In the case of China, because there is more currency flowing into China than out, the People’s Bank of China ends up with a huge glut of U.S. dollars. Under the rules of the game of international trade and currency exchange they are supposed to sell those excess dollars on the Forex (foreign exchange market) and buy yuan.
But that would mean that there would be a glut of dollars and a shortage of yuan, which would cause the dollar to fall in value and the yuan to rise.
This means Chinese goods would then become very expensive in the U.S., slowing China’s exports, and that’s the last thing China wants.
So to get around the international trade and currency exchange game, China bends the rules. The People’s Bank of China takes the extra dollars and neutralizes them by buying a dollar-denomenated asset, most often some sort of interest-bearing investment instrument, like U.S. Treasuries.
This keeps the yuan from rising and the dollar from falling.
This is known as “neutralizing” or “sterilizing” excess currency inflows. The funny thing is that the U.S. was doing the same thing by sterilizing excess gold inflows all through the 1920s to keep the dollar artificially low and exports up, and it was one of the major factors that contributed to the Great Depression.
So if the People’s Bank of China used excess dollars to buy U.S. Treasuries, and didn’t buy the yuan on the Forex to sell to the businessman’s local bank, where did the People’s Bank of China get the yuan?
Answer: China creates it!
During recent years, the U.S.’s current account deficit has been financed primarily by money created by the central banks of other countries, in particular China.
Therefore, it is not a matter of the United States using up all the rest of the world’s savings to fund its deficit. It is a matter of the deficit being financed by the central banks of the United States’ trading partners, and, for their part, Asian central banks in particular have consistently demonstrated their ability and willingness to create money in order to finance the U.S.’s current account deficit.
So China is now sterilizing excess currently inflows just like the United States did in the 1920s. But why hasn’t China fallen into a depression like the U.S. did when it played the sterilization game?
Because China has added a little twist.
In the 1920s, Europe paid for U.S. imports with gold, and the Federal Reserve would cheat gold by locking it away instead of expanding the currency supply to match, thereby preventing the commensurate inflation it would have caused, keeping the price of U.S. goods low, and insuring a continuing trade surplus.
This was hugely deflationary.
As the rest of the world bought cheap American goods, gold would just disappear into the black hole of the Federal Reserve and the world money supply would contract.
And when currency contracts, deflation ensues.
When China sterilizes excess currency inflows, however, it’s extremely inflationary. For every excess dollar that China neutralizes by buying U.S. Treasuries, the People’s Bank of China has to conjure up a commensurate amount of yuan out of thin air.

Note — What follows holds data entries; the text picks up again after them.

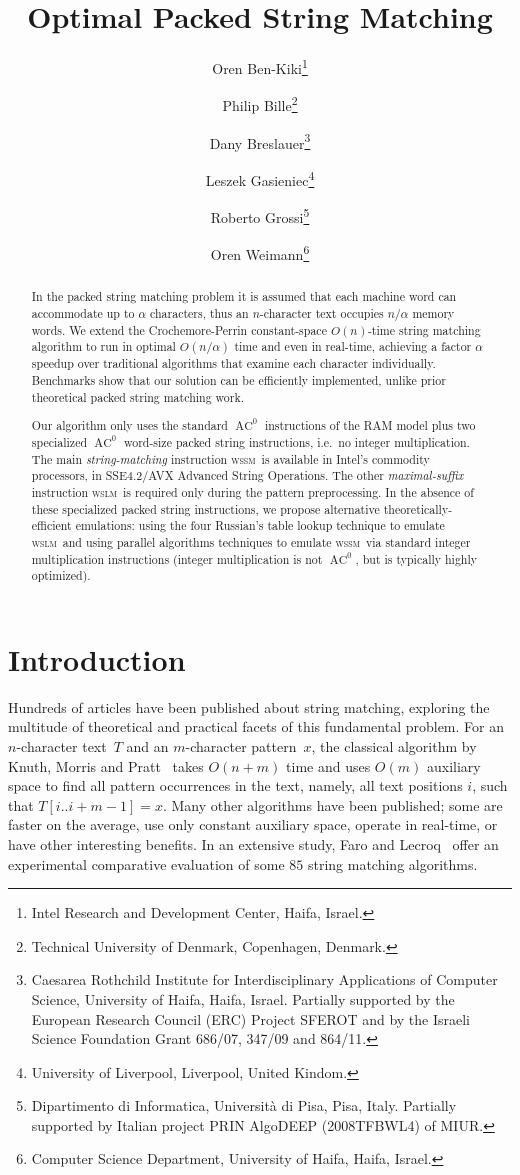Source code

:\documentclass[12pt]{article}
\title{Optimal Packed String Matching}
\author{Oren Ben-Kiki\thanks{Intel Research and Development Center, Haifa, Israel.} \and
Philip Bille\thanks{Technical University of Denmark, Copenhagen, Denmark.}  \and
Dany Breslauer\thanks{
Caesarea Rothchild Institute
for Interdisciplinary Applications of Computer Science, 
University of Haifa, Haifa, Israel. Partially supported by 
the European Research Council (ERC) Project SFEROT and by
the Israeli Science Foundation Grant 
686/07, 347/09 and 864/11.} \and
Leszek Gasieniec\thanks{University of Liverpool, Liverpool, United Kindom.}  \and
Roberto Grossi\thanks{Dipartimento di Informatica, Universit\`a di Pisa, Pisa, Italy. 
Partially supported by Italian project PRIN AlgoDEEP (2008TFBWL4) of MIUR.}  \and
Oren Weimann\thanks{Computer Science Department, University of Haifa, Haifa, Israel.} }
\newcommand{\C}{{\alpha}}
\newcommand{\wssm}{\textsc{wssm}}
\newcommand{\wslm}{\textsc{wslm}}
\begin{document}
\maketitle

\begin{abstract}
  In the packed string matching problem it is assumed that 
  each machine word can accommodate up to $\C$ characters, thus
  an $n$-character text occupies $ n/ \C $ memory words.
  We extend the Crochemore-Perrin constant-space
  $O(n)$-time string matching algorithm to run in optimal $O(n/\C)$ time 
  and even in real-time, achieving a factor $\C$ speedup over traditional
  algorithms that examine each character individually.
  Benchmarks show that our solution can be efficiently implemented,
  unlike prior theoretical packed string matching work.

  Our algorithm only uses the standard $\mathop{AC}^0$ instructions
   of the RAM model 
  plus two specialized $\mathop{AC}^0$ word-size packed string instructions,
  i.e.~no integer multiplication.
  The main {\em string-matching} instruction \wssm\ 
  is available in Intel's commodity processors, in SSE4.2/AVX Advanced String Operations.
  The other {\em maximal-suffix} instruction \wslm\ is  required 
  only during the pattern preprocessing.
  In the absence of these specialized packed string instructions,
  we propose alternative theoretically-efficient emulations:
  using the four Russian's table lookup technique to emulate \wslm\ and 
  using parallel algorithms techniques to emulate \wssm\ via
  standard integer multiplication instructions
  (integer multiplication is not $\mathop{AC}^0$, but is typically highly optimized).
  
\end{abstract}

\section{Introduction}
\label{sec:introduction}
Hundreds of articles have been published about string matching,
exploring the multitude of theoretical and practical facets of this
fundamental problem.
For an $n$-character text~$T$ and an $m$-character pattern~$x$,
the classical algorithm by Knuth, Morris and Pratt~\cite{kmp:77} 
takes $O(n+m)$ time and uses $O(m)$ auxiliary space to
find all pattern occurrences in the text, namely,
all text positions $i$, such that $T[i..i+m-1]=x$.
Many other algorithms have been published; some are faster
on the average, use only constant auxiliary space, operate in
real-time, or have other interesting benefits.
In an extensive study, Faro and Lecroq~\cite{FL2011}
offer an experimental comparative evaluation of some $85$
string matching algorithms.
\end{document}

As a result of all the currency games being played by China (and other countries), the total U.S. deficit has grown to over $7 trillion since the dollar was taken off the gold standard by President Nixon in 1971. These deficits are sustained by fiat currency from other central banks around the world.
All the while, these foreign banks are hoarding ever increasing amounts of U.S. debt (in the form of Treasuries) and artificially propping up the value of the dollar.
Much of our debt cannot be repaid, and if our trade partners begin to dump U.S. Treasuries on the world markets, the whole credit bubble will implode, resulting in a worldwide depression.
The longer governments and central banks try to cheat the free markets, the greater the pain will be when the correction occurs. Remember, in the end, fixed markets lose, and free markets always win.
I believe that inflation has slowed in China due to fears about deflation. When those fears fade, inflation picks up again and China will sell dollars to save its currency. This hyperinflation in China combined with the crashing value of the dollar will cause most fiat currencies to lose all value and will spell the end of the world's paper based currency system.